Letztendlich macht die richtige Mischung zwischen Obst, Gemüse, Getränken, Beilagen sowie Fisch, Fleisch- und Milchprodukten eine ausgewogene Ernährung aus (und auch ab und zu ein paar Süßigkeiten), wobei durchaus auch eine ausgewogene vegetarische Ernährung ohne weiteres möglich ist.
Kohlenhydrate sind generell auch nicht schlecht zu beurteilen. Ernährungswissenschaftler befürworten eine Aufnahme von Kohlenhydraten bis ca. 50% der Gesamtenergiemenge.
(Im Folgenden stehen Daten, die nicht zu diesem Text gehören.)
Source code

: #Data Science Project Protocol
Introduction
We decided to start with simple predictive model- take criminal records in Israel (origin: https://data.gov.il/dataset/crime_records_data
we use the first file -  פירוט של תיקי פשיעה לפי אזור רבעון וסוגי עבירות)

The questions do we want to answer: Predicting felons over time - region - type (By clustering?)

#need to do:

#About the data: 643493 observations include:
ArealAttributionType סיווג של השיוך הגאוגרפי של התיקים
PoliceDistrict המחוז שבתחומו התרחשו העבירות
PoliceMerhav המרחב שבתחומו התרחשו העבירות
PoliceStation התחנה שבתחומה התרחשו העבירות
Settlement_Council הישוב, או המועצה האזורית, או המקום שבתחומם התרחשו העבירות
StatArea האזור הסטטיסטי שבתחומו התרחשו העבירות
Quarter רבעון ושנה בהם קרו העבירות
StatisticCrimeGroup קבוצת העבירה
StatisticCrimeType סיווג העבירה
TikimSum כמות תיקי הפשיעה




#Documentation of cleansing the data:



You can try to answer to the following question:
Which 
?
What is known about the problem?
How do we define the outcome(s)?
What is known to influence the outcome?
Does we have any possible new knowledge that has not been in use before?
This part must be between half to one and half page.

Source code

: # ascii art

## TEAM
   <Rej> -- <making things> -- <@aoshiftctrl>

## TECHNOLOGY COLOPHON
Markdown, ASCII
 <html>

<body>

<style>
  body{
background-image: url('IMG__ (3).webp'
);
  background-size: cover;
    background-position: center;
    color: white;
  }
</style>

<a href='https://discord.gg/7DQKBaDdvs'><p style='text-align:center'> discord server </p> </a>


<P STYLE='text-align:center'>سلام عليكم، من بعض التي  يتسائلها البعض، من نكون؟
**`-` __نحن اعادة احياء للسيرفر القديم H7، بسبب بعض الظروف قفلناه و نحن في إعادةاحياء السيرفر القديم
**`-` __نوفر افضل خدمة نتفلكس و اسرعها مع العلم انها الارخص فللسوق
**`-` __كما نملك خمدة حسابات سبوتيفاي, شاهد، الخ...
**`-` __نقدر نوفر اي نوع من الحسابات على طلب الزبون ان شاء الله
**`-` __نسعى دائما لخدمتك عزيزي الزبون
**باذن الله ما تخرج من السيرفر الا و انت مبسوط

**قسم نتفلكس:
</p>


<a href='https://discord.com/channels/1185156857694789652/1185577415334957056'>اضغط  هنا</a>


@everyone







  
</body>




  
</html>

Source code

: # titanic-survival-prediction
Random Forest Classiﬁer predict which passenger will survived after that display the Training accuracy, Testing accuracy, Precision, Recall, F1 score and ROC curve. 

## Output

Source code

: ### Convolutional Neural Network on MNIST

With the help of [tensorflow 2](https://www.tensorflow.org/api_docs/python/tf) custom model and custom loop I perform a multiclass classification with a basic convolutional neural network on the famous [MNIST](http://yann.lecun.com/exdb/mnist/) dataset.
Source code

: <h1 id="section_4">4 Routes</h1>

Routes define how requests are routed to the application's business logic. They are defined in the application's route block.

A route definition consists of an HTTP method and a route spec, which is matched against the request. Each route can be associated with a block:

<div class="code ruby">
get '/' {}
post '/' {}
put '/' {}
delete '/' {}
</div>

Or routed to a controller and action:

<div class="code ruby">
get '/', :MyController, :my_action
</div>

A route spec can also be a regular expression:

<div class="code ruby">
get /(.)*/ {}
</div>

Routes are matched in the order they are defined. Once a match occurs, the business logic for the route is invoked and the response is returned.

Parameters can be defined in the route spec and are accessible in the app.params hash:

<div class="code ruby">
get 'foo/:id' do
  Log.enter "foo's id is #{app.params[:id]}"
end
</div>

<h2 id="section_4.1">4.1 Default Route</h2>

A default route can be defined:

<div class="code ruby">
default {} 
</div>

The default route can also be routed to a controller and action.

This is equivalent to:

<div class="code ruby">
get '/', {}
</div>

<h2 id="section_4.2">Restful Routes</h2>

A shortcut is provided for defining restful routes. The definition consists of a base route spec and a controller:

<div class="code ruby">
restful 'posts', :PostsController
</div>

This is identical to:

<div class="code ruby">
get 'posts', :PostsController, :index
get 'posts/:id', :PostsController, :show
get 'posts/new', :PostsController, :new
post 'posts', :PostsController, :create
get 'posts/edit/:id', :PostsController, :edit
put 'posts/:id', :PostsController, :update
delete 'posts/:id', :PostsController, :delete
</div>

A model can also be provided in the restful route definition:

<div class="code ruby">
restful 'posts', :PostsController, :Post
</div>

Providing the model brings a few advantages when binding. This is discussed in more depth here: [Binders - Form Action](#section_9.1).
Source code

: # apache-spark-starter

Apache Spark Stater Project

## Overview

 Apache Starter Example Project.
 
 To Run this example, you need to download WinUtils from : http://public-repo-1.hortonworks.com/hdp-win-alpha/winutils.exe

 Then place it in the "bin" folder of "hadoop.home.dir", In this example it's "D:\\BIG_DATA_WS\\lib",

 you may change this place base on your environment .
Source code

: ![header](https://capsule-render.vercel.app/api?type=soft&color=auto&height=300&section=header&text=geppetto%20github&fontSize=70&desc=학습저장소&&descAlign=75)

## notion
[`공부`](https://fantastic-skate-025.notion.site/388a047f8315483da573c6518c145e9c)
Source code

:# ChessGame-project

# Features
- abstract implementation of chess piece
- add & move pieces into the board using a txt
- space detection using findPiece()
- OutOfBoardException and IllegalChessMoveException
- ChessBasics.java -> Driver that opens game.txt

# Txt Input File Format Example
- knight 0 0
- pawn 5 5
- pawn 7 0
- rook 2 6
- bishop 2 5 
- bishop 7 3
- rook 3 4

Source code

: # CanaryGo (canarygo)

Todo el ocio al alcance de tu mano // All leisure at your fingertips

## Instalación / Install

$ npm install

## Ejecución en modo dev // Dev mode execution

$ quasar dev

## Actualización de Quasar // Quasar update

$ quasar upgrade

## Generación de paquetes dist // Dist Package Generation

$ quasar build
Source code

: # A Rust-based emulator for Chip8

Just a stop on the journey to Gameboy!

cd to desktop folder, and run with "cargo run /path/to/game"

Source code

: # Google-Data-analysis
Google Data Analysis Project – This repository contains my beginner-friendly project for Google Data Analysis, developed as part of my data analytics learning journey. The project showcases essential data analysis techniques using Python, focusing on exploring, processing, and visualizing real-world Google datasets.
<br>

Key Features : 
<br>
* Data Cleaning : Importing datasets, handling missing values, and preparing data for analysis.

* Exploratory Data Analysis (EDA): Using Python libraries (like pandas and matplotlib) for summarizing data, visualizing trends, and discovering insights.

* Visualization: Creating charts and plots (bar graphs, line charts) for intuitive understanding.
Vollkornnudeln enthalten trocken ca. 1,5 % Fett und 75 % Kohlenhydrate = Stärke (gekocht: 0,5 % Fett und 26,5% Stärke). Die Stärke wird annähernd vollständig in unserem Verdauungstrakt zu Glucose (Traubenzucker) abgebaut und danach aufgenommen (absorbiert)(wäre dies nicht der Fall, würden uns unsere
darmbakterien ein 'Feuerwerk' an Blähungen bescheren!). Diese Aufnahme ist natürlich langsamer als wenn man die gleiche Menge als Traubenzucker essen würde und 'belastet' daher den Stoffwechsel weniger.
Von daher und auch wegen des Ballaststoffgehalts und des im Vergleich zu 'normalen (= nicht Vollkorn)' Teigwaren höheren Mineralstoff und Vitamingehaltes ist natürlich gegen Vollkornnudeln als Beilage nichts einzuwenden.